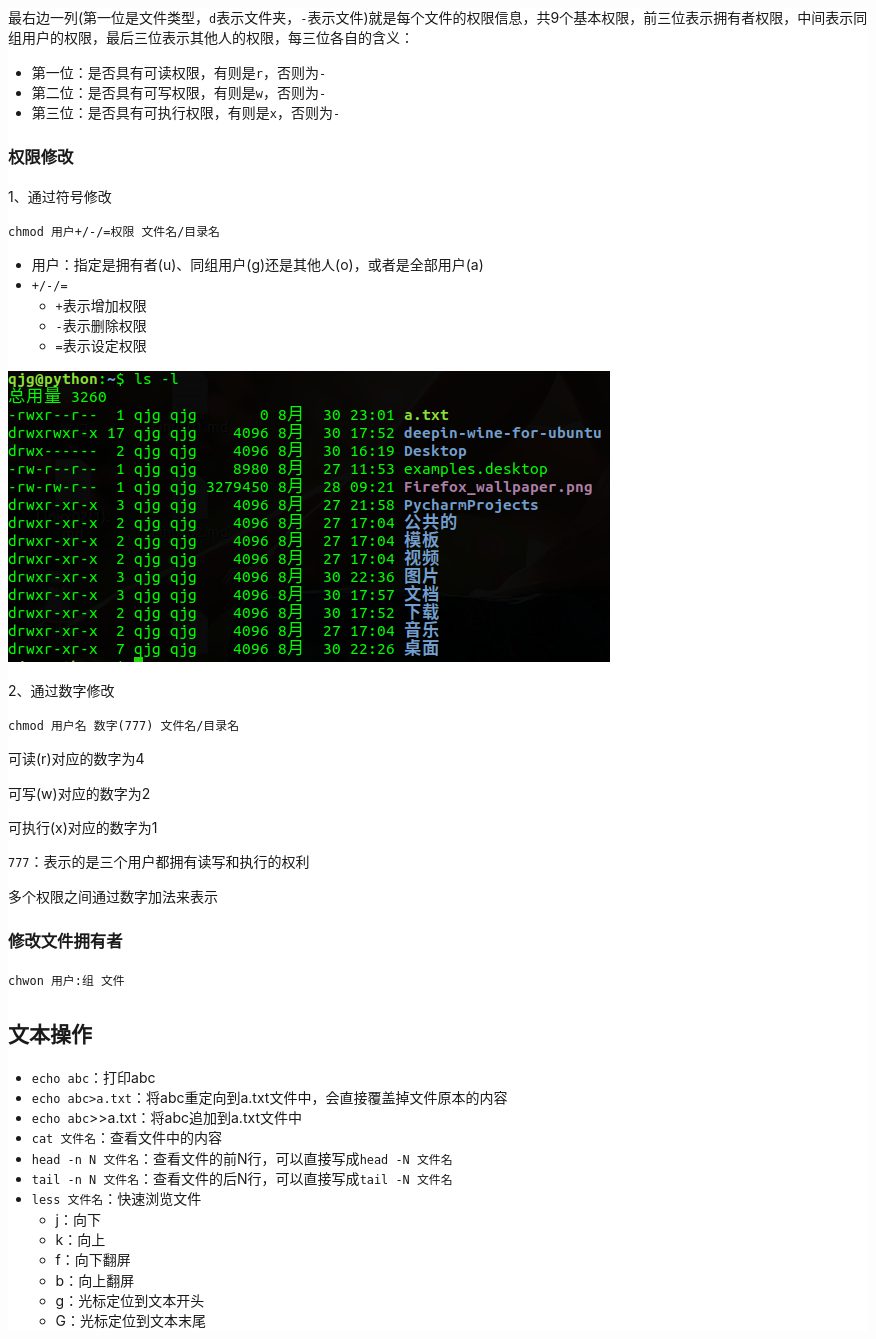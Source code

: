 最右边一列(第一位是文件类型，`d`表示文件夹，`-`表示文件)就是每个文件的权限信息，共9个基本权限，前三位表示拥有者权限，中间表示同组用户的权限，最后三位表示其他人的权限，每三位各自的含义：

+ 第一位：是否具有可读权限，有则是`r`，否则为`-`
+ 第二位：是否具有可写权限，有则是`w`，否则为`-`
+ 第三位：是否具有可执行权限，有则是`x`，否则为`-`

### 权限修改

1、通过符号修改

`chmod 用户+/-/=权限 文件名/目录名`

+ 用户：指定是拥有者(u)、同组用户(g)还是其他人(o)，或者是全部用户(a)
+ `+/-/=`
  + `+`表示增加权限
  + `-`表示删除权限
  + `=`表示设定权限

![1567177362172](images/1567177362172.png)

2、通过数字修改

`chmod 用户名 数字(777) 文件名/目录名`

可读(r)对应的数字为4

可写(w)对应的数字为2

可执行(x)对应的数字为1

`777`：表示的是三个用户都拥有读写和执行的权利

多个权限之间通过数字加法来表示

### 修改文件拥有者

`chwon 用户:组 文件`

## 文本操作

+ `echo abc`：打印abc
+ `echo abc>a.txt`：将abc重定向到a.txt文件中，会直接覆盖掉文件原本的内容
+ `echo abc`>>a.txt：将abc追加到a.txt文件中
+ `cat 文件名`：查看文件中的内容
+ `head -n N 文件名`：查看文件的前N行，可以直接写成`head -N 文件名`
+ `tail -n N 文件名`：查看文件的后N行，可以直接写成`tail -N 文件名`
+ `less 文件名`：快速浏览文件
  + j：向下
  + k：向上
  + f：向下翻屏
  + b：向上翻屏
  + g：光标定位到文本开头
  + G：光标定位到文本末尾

◆ ◆ ◆ ◆

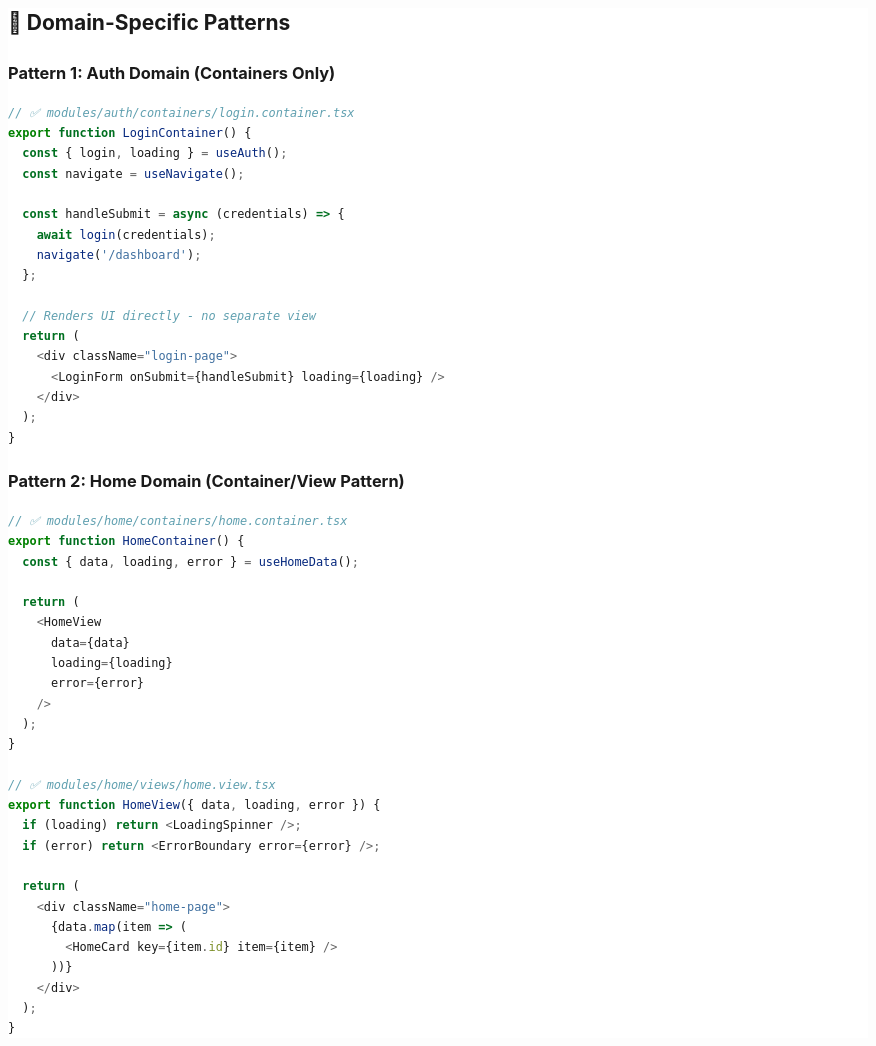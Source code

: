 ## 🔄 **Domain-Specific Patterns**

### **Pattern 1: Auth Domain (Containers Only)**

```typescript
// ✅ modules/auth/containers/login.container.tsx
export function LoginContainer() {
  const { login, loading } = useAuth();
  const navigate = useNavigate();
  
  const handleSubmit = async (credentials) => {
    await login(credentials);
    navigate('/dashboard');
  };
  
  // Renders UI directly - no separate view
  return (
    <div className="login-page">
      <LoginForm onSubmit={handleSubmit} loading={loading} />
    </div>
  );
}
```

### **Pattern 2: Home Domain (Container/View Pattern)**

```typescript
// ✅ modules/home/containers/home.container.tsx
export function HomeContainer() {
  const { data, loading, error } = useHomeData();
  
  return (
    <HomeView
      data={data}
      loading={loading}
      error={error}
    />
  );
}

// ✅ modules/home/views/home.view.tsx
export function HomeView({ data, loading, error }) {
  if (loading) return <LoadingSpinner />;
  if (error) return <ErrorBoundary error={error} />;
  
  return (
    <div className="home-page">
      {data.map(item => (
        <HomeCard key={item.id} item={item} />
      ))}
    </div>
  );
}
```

◆ ◆ ◆ ◆

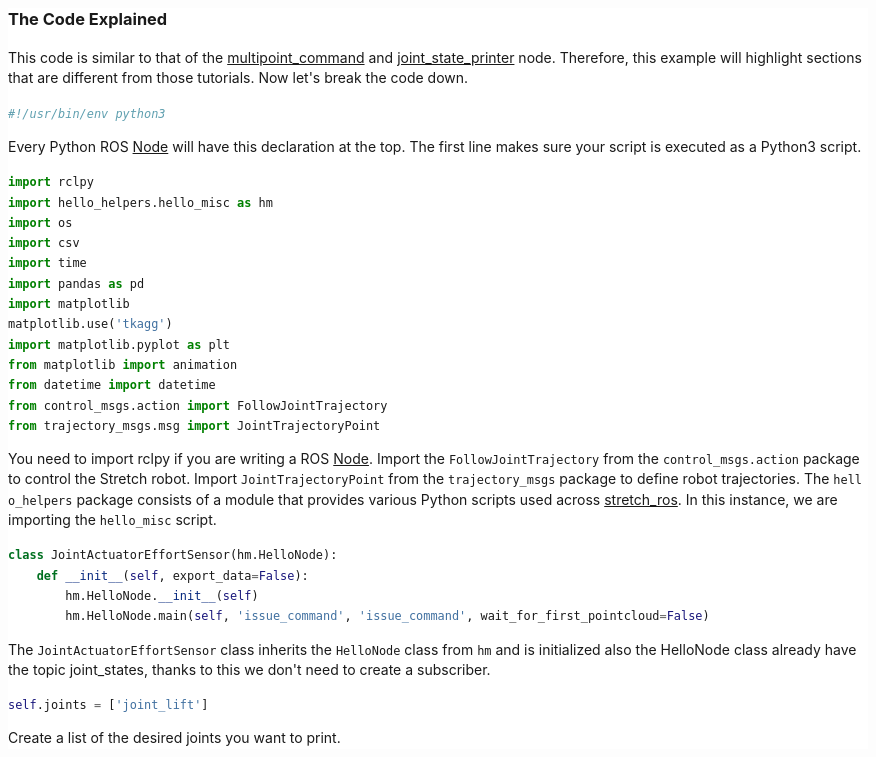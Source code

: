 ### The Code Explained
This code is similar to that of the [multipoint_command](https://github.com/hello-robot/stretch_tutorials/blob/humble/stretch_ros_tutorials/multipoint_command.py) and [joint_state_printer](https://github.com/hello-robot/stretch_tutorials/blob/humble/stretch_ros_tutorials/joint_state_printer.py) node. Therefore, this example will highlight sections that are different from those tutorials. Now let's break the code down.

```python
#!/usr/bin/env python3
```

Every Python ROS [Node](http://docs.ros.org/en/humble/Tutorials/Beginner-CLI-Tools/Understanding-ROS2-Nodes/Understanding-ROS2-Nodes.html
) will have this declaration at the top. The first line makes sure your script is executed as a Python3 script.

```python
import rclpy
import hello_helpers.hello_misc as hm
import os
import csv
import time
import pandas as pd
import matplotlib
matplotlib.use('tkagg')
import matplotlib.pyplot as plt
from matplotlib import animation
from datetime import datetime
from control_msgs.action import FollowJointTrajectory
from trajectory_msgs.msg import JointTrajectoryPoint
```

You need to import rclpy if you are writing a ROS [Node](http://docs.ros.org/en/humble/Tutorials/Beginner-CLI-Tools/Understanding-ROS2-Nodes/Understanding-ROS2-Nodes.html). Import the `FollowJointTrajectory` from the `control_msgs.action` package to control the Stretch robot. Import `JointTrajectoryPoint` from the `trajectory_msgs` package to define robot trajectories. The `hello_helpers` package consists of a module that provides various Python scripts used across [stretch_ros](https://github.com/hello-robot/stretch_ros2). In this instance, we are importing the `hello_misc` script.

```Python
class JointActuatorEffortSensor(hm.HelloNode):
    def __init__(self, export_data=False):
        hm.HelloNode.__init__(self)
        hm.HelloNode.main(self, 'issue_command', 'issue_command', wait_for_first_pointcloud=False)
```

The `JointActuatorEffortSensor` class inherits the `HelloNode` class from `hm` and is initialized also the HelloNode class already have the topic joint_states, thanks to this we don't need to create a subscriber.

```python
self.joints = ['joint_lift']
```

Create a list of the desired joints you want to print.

◆ ◆ ◆ ◆

▸ **Problem details**: Would you return all lines from the preceding listing that contain the word "HelloNode"?

▸ **Expected answer**:
class JointActuatorEffortSensor(hm.HelloNode):
        hm.HelloNode.__init__(self)
        hm.HelloNode.main(self, 'issue_command', 'issue_command', wait_for_first_pointcloud=False)
The `JointActuatorEffortSensor` class inherits the `HelloNode` class from `hm` and is initialized also the HelloNode class already have the topic joint_states, thanks to this we don't need to create a subscriber.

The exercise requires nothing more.